**WHAT YOU HAVE TO DO:** Copy each line of the data that has "size" in it.

**RECORDED DATA:**
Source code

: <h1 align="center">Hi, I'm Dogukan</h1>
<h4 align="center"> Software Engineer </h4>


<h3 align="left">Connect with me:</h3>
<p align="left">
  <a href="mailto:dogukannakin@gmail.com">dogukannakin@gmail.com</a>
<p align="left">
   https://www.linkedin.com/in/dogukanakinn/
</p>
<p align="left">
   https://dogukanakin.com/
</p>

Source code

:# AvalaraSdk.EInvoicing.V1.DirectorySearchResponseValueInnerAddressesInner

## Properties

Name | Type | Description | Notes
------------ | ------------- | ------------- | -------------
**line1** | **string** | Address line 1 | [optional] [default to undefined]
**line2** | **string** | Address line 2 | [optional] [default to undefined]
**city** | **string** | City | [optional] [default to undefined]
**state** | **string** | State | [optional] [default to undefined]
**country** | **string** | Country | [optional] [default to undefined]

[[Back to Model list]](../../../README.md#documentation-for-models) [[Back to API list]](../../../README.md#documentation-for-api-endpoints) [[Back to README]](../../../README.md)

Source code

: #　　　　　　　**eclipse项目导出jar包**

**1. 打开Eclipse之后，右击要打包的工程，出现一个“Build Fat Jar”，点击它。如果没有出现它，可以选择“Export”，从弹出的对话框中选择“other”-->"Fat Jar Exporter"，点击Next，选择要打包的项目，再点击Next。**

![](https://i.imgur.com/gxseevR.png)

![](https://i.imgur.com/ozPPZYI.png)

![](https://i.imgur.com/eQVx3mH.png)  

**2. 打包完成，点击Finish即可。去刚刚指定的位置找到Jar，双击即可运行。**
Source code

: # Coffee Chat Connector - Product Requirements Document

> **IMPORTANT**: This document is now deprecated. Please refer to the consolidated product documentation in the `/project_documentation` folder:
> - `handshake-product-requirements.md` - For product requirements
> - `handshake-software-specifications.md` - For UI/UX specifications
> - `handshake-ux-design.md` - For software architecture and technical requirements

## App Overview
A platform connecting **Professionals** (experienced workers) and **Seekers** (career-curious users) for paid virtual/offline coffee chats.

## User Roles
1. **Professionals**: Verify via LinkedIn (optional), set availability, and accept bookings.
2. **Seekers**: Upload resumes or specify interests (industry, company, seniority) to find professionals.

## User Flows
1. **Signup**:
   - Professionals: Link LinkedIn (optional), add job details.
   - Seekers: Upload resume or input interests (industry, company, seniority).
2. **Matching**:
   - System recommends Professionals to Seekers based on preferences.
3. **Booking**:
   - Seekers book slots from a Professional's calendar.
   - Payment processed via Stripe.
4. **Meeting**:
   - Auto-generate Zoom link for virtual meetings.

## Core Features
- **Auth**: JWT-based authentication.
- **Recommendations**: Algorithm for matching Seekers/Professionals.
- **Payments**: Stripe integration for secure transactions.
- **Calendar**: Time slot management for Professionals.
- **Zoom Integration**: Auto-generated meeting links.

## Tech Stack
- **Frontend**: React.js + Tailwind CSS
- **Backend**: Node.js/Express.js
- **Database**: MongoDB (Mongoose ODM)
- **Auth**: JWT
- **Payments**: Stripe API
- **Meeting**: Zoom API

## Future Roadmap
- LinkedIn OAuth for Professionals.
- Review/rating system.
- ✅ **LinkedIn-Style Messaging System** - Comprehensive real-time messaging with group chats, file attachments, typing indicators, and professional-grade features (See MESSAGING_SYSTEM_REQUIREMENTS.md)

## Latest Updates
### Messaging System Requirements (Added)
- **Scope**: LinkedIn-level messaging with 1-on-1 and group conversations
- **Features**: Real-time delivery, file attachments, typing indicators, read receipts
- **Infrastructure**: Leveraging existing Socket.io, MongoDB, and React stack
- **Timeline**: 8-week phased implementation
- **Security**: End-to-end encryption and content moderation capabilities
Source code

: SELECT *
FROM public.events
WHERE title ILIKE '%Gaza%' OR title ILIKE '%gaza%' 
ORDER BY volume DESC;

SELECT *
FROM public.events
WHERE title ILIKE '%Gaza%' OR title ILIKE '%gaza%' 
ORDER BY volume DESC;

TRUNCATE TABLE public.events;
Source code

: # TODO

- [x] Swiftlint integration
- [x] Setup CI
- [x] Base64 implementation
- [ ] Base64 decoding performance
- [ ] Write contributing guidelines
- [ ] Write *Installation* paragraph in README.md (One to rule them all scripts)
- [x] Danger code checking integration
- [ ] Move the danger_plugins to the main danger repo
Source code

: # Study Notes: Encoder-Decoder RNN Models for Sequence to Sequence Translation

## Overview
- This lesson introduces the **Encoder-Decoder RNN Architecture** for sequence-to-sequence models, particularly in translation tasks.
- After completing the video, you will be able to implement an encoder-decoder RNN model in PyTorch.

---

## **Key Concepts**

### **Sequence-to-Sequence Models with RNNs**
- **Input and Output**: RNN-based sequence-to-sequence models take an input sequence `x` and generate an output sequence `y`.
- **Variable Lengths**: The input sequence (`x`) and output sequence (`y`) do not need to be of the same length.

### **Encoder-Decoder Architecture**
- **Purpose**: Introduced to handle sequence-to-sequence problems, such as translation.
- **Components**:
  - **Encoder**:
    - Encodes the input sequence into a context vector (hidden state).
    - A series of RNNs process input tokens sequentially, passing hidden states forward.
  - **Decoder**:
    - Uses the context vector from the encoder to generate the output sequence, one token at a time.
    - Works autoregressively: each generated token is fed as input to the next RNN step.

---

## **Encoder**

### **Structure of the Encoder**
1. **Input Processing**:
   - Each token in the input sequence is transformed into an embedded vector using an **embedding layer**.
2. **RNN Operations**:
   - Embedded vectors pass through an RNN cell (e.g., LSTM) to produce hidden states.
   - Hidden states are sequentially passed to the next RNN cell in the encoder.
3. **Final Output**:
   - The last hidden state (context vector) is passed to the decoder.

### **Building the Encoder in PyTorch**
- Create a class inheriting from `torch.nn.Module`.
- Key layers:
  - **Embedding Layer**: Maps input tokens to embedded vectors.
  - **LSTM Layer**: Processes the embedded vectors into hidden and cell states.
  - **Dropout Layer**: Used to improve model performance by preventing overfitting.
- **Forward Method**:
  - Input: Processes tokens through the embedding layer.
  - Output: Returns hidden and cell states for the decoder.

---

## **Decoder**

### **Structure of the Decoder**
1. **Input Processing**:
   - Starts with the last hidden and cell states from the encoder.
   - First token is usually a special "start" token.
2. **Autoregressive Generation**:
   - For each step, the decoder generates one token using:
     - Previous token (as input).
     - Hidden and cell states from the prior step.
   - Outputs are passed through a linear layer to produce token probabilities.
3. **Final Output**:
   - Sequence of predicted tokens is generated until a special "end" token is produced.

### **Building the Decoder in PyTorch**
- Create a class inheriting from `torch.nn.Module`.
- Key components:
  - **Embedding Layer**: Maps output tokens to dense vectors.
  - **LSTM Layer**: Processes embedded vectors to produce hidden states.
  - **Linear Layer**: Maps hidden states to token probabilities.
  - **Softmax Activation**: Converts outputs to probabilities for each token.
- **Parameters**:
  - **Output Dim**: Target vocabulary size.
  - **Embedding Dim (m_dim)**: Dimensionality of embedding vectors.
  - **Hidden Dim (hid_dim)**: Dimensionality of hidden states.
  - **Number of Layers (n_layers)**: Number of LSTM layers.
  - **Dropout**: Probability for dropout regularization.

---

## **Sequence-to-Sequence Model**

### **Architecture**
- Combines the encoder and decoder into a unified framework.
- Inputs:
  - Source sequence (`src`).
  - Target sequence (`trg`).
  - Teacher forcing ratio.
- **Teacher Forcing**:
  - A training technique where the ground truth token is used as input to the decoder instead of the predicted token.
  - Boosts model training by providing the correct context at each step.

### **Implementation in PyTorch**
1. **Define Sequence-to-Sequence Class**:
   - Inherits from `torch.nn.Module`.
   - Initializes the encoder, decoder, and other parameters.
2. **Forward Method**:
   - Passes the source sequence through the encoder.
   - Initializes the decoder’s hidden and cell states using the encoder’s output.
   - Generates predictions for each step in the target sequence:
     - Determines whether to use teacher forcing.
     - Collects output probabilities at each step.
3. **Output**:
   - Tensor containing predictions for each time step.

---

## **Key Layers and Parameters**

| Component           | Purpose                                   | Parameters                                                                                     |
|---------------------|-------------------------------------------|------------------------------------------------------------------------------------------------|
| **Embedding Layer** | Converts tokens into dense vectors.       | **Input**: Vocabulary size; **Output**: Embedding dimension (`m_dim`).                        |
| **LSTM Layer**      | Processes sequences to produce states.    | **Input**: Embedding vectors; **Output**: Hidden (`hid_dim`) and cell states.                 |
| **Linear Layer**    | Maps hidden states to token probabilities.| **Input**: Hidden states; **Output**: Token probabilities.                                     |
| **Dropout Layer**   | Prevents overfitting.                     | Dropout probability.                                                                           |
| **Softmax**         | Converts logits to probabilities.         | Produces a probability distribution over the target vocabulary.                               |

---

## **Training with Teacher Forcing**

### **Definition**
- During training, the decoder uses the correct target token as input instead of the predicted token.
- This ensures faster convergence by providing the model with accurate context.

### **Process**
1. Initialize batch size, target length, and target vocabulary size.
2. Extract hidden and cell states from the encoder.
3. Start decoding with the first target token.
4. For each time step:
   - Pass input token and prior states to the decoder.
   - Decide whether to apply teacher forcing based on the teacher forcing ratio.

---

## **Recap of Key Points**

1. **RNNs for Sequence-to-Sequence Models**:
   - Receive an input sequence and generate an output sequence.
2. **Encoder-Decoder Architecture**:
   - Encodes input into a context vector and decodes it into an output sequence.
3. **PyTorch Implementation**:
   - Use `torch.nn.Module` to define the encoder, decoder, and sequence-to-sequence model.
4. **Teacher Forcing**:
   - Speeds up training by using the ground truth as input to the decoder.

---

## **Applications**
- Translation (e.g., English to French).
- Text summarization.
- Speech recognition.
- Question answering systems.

==

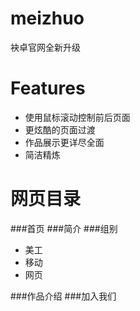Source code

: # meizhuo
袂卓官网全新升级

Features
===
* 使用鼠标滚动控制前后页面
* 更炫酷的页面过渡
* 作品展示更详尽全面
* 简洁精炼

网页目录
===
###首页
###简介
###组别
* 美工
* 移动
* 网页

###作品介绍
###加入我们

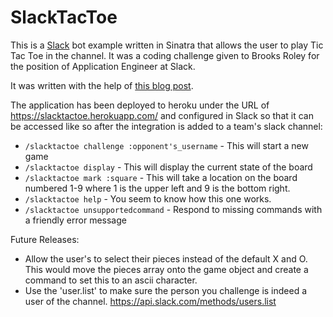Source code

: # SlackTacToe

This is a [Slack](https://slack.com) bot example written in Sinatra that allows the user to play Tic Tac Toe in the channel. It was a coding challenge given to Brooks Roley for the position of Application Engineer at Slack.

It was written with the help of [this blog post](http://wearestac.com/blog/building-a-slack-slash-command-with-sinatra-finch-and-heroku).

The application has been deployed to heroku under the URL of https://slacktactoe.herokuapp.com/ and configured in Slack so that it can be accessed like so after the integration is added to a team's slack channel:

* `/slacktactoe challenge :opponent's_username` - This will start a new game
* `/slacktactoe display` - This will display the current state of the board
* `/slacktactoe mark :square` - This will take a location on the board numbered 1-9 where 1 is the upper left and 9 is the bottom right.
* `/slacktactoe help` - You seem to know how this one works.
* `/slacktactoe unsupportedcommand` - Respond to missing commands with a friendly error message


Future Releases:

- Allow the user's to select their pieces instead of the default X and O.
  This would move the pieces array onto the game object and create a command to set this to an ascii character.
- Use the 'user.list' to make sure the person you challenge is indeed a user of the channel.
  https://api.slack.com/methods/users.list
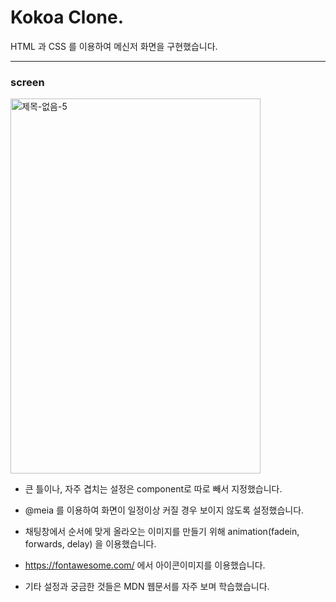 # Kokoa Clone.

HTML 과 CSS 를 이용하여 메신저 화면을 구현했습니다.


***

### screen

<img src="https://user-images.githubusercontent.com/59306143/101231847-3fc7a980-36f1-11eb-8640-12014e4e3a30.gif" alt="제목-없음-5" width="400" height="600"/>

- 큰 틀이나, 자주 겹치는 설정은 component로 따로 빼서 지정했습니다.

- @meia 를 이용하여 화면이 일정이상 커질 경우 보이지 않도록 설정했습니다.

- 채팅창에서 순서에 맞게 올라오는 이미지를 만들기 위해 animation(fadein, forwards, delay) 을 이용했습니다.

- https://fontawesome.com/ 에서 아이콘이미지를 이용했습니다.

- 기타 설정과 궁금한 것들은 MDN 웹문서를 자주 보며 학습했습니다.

==

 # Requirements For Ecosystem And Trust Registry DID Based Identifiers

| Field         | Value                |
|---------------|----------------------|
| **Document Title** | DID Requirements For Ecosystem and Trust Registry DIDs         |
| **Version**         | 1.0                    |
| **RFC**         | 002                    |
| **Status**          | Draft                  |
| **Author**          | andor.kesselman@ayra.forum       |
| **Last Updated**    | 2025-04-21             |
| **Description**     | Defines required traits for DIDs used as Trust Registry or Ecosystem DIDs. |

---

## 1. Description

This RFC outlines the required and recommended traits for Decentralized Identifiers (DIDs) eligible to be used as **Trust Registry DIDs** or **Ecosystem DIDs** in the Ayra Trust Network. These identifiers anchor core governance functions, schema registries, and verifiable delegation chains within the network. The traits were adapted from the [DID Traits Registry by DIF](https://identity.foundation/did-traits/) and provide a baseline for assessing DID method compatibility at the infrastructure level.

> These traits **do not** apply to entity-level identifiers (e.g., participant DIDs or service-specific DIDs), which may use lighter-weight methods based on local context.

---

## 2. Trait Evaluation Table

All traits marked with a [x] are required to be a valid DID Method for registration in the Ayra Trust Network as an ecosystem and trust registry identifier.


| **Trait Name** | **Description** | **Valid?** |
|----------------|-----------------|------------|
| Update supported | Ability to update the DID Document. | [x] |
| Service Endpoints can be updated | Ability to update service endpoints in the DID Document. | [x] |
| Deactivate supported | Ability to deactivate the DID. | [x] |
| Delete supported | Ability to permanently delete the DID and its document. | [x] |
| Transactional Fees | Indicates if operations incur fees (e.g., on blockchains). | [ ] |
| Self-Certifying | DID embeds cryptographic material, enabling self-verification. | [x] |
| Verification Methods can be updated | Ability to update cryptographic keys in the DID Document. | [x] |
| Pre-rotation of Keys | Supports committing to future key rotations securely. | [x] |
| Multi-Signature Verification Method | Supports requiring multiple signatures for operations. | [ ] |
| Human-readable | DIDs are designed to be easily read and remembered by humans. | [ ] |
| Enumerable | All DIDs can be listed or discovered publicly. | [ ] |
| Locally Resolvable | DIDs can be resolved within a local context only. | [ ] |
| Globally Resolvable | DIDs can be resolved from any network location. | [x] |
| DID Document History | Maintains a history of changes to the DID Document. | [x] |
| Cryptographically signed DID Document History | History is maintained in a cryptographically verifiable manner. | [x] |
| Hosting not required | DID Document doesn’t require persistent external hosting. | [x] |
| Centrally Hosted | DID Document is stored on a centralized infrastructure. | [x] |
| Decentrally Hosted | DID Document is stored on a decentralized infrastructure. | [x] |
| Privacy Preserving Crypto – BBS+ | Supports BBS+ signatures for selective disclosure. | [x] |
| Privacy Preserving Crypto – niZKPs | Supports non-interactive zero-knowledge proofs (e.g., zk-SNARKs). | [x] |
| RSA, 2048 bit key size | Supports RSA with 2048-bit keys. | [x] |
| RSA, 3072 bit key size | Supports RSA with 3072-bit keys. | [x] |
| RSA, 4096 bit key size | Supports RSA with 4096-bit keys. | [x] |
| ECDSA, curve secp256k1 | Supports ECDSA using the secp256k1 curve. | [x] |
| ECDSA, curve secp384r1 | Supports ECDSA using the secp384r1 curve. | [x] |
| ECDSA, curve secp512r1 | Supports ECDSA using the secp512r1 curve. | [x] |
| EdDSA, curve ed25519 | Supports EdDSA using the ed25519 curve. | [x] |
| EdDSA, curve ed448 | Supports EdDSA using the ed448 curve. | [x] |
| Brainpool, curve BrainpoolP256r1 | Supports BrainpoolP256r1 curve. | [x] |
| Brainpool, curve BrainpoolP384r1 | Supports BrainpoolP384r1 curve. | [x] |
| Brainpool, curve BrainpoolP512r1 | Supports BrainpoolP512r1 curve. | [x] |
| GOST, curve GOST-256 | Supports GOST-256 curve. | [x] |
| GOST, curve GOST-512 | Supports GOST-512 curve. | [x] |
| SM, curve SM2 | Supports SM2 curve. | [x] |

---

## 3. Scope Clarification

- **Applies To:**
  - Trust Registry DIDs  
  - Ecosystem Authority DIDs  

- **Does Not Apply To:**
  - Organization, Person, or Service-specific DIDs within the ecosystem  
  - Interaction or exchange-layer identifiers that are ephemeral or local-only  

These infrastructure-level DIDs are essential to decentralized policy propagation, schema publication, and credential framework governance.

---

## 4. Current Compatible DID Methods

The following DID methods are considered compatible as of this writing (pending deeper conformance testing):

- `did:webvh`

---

**YOUR RESPONSE:**
  - **Output Dim**: Target vocabulary size.
| **Embedding Layer** | Converts tokens into dense vectors.       | **Input**: Vocabulary size; **Output**: Embedding dimension (`m_dim`).                        |
1. Initialize batch size, target length, and target vocabulary size.
| RSA, 2048 bit key size | Supports RSA with 2048-bit keys. | [x] |
| RSA, 3072 bit key size | Supports RSA with 3072-bit keys. | [x] |
| RSA, 4096 bit key size | Supports RSA with 4096-bit keys. | [x] |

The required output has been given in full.